Former Iraqi foreign minister Hoshiyar Zebari said that the notion of a caliphate is gone and Daesh "will revert back to their old tactics of hit and run attacks".

HRW says execution site discovered

International observers have discovered an execution site in west Mosul, Human Rights Watch said on Thursday.

That report, combined with new statements about executions in and around Mosul's Old City and persistent documentation about Iraqi forces extrajudicially killing men fleeing Mosul in the final phase of the battle against Daesh, are an urgent call to action by the Iraqi government, HRW said.

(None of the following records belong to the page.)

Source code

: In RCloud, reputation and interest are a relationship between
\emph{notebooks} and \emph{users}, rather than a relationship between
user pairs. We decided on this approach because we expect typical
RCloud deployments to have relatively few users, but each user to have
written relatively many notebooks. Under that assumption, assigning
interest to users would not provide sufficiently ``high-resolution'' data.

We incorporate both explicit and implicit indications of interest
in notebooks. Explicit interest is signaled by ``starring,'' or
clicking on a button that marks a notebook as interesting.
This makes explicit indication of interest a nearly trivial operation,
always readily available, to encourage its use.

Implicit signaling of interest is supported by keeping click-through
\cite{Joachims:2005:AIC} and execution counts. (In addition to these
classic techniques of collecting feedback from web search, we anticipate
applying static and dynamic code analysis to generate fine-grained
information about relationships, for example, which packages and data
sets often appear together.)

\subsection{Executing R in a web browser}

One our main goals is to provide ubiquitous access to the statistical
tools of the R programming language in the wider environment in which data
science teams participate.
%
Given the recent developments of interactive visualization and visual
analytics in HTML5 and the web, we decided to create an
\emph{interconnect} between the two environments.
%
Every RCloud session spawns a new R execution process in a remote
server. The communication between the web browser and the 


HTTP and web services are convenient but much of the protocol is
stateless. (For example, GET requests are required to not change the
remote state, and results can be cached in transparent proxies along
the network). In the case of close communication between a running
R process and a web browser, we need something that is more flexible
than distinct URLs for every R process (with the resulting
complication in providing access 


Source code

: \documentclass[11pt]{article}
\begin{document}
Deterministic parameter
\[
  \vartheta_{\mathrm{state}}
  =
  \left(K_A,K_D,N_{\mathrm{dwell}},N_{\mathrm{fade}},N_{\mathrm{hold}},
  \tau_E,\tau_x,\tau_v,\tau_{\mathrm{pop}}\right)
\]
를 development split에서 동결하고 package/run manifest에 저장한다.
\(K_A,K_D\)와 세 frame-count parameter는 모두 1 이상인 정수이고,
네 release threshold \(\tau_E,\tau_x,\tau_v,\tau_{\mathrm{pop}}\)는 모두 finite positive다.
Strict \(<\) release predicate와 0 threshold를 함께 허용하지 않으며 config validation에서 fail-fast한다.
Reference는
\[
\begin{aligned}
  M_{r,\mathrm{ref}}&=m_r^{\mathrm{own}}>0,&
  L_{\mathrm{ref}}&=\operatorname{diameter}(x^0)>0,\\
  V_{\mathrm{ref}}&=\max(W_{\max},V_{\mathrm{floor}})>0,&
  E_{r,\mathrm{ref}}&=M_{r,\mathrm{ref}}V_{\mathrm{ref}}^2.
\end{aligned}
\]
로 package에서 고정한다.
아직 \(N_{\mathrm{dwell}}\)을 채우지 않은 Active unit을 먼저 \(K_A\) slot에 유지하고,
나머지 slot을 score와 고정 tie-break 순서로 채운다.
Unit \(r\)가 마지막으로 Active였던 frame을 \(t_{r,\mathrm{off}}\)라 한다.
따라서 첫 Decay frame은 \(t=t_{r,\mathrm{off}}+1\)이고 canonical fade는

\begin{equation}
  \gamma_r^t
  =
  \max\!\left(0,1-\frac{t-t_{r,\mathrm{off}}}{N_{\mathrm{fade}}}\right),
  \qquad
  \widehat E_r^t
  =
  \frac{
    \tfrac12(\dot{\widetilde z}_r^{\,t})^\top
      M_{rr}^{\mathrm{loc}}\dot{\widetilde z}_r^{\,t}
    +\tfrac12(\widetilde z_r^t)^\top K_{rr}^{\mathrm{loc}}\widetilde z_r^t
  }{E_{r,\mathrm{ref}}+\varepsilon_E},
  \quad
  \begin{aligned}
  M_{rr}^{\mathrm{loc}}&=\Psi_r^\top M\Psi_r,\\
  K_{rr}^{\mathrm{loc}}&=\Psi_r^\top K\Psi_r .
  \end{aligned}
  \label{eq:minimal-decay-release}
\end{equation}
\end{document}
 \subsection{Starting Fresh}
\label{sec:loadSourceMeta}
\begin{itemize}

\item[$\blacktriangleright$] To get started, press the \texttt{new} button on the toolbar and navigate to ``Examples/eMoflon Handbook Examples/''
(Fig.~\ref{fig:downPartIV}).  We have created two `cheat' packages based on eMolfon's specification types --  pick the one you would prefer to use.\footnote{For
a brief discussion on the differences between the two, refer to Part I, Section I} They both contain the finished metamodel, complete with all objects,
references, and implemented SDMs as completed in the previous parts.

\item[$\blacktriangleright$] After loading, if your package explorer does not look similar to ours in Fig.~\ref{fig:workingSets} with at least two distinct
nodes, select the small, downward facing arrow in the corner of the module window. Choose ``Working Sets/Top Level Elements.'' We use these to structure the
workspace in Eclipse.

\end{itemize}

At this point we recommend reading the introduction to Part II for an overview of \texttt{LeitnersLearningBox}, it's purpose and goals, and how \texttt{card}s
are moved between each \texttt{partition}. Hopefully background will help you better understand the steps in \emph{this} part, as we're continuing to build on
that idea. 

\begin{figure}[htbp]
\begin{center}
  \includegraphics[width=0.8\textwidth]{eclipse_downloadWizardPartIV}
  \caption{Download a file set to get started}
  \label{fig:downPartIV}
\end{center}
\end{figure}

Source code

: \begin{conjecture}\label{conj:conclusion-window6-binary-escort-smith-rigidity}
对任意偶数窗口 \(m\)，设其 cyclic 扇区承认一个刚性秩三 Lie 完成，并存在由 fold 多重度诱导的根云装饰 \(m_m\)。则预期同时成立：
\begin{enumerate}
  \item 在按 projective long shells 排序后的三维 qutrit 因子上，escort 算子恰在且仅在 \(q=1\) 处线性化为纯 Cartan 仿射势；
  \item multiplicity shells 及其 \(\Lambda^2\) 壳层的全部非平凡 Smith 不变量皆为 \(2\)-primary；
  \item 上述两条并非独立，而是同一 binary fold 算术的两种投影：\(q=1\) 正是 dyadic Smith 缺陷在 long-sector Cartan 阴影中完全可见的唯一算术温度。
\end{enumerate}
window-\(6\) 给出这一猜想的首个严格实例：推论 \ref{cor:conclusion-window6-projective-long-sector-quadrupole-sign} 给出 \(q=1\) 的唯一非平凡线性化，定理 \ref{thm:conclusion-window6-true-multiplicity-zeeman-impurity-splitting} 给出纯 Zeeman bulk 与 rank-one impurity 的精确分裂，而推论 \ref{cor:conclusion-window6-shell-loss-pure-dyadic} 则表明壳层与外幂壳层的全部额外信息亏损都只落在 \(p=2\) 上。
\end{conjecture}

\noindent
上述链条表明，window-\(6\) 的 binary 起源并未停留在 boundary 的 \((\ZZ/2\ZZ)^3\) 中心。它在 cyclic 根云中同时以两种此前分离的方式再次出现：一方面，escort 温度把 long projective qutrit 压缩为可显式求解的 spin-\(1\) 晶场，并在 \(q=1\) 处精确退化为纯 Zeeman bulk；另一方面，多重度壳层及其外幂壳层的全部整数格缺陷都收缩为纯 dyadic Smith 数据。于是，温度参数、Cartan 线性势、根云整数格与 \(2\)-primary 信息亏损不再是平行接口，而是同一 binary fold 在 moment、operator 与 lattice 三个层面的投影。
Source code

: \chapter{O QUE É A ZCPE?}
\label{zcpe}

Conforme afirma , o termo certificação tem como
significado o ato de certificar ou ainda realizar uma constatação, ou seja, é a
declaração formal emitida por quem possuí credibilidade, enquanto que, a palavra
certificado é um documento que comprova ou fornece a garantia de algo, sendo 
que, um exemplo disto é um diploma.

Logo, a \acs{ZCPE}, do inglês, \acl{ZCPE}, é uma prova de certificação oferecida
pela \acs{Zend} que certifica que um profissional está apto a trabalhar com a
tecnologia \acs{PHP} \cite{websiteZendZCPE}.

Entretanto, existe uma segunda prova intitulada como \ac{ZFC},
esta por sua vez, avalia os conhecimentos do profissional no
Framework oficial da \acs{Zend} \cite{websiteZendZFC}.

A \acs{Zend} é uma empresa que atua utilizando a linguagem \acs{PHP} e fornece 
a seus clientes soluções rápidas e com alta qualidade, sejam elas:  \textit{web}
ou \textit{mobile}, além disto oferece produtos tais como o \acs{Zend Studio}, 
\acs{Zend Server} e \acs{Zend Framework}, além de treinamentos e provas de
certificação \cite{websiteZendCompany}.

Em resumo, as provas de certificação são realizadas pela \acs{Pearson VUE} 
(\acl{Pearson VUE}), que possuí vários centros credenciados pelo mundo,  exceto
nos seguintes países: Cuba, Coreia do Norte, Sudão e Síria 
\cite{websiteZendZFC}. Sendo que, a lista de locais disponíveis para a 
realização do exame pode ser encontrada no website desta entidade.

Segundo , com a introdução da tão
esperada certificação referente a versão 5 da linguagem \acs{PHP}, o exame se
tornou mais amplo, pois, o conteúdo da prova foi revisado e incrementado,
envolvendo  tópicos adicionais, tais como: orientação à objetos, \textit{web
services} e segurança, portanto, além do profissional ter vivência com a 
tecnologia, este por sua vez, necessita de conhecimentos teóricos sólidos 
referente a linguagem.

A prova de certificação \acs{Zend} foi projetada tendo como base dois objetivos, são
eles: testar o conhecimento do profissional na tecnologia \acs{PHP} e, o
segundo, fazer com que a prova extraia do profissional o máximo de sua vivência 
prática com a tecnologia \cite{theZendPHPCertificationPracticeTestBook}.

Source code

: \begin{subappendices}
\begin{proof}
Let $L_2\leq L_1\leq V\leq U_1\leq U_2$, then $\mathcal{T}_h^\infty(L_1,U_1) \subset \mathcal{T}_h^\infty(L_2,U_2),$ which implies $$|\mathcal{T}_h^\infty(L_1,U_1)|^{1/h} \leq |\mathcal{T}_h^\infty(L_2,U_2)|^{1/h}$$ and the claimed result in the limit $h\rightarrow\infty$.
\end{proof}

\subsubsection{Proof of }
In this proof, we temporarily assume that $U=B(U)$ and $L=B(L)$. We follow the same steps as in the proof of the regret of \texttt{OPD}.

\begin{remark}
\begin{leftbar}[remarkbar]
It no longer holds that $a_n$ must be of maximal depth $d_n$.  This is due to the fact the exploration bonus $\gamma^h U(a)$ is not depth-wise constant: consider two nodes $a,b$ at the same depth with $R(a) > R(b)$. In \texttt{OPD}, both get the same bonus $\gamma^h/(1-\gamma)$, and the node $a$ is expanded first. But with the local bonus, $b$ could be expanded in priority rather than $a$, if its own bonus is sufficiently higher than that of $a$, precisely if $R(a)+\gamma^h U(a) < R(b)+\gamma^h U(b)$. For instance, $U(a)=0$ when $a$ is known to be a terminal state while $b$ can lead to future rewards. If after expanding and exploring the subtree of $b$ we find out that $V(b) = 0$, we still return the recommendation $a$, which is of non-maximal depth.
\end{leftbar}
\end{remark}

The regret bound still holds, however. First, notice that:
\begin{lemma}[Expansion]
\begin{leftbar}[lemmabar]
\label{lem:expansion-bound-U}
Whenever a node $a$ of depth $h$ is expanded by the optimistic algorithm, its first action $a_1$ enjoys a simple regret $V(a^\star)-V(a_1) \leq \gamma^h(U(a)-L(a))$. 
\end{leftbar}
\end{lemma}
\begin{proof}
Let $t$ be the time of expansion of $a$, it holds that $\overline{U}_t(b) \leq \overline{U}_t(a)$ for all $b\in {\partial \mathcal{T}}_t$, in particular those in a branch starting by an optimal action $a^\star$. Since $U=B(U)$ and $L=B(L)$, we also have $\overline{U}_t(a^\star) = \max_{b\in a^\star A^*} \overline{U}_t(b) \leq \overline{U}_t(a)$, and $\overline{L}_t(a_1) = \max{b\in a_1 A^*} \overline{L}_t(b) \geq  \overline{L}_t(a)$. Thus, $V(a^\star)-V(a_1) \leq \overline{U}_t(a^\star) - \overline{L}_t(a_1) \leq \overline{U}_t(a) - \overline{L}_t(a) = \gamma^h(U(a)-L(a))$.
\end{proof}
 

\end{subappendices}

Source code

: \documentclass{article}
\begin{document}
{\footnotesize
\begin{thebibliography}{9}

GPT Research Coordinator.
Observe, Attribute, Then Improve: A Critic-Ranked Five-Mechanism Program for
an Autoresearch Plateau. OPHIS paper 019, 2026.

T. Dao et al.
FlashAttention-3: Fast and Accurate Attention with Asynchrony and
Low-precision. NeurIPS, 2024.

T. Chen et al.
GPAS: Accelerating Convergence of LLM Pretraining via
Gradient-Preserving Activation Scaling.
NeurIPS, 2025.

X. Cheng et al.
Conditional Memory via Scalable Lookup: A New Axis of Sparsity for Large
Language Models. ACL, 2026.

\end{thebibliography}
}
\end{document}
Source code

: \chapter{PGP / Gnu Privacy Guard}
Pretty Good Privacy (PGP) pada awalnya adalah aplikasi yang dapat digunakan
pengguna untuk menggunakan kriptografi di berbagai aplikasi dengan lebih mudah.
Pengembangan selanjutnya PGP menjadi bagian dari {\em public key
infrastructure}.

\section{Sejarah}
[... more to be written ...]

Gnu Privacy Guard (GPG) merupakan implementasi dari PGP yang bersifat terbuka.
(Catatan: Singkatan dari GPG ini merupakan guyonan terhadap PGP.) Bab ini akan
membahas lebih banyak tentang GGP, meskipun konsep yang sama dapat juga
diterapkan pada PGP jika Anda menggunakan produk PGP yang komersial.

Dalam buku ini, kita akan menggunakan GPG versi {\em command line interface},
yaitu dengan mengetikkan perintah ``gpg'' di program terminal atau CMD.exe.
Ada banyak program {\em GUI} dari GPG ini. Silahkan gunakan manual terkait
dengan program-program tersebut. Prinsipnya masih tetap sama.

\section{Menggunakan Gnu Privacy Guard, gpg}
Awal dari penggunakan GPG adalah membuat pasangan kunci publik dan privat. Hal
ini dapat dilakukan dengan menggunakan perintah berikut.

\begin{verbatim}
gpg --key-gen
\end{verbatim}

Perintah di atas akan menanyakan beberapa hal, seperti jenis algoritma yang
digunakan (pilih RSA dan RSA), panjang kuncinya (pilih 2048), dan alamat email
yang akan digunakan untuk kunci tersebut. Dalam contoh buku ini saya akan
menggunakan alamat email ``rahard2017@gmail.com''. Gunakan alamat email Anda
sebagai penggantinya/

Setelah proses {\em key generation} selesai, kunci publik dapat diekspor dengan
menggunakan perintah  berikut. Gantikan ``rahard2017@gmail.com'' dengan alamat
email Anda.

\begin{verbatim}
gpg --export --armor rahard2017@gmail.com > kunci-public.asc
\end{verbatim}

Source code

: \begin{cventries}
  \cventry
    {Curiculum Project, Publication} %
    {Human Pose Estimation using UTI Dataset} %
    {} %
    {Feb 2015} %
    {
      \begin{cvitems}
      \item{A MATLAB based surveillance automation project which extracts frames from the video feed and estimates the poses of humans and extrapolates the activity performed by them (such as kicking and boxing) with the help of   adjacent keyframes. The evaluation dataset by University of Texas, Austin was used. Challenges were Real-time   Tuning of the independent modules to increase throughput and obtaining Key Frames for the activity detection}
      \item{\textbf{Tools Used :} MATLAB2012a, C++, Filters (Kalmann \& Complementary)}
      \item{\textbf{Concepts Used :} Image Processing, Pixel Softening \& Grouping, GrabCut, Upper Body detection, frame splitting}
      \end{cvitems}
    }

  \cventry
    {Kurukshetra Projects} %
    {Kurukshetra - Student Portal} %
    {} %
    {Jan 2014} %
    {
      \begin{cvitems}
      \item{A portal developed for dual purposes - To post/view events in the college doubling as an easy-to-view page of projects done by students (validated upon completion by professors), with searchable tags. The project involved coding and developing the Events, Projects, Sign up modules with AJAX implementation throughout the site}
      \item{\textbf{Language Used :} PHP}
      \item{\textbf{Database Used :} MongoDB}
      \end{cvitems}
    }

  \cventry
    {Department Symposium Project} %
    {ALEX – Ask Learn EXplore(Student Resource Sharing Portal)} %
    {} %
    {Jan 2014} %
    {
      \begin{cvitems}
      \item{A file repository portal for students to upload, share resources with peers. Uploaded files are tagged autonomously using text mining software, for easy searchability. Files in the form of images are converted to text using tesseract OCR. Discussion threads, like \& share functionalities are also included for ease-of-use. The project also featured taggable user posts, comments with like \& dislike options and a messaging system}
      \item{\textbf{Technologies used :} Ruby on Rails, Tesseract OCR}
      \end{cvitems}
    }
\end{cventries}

Despite repeated promises to investigate wrongdoing by security forces, Prime Minister Haider al Abadi has yet to demonstrate that Iraqi authorities have held a single soldier accountable for murdering, torturing, and abusing Iraqis in this conflict, the global rights watchdog said.

"As Prime Minister Abadi enjoys victory in Mosul, he is ignoring the flood of evidence of his soldiers committing vicious war crimes in the very city he's promised to liberate," said Sarah Leah Whitson, HRW's Middle East director.

"Abadi's victory will collapse unless he takes concrete steps to end the grotesque abuses by his own security forces."

German Chancellor Angela Merkel on Wednesday urged Iraq to investigate claims of human rights abuses that emerged after the military operations in Mosul.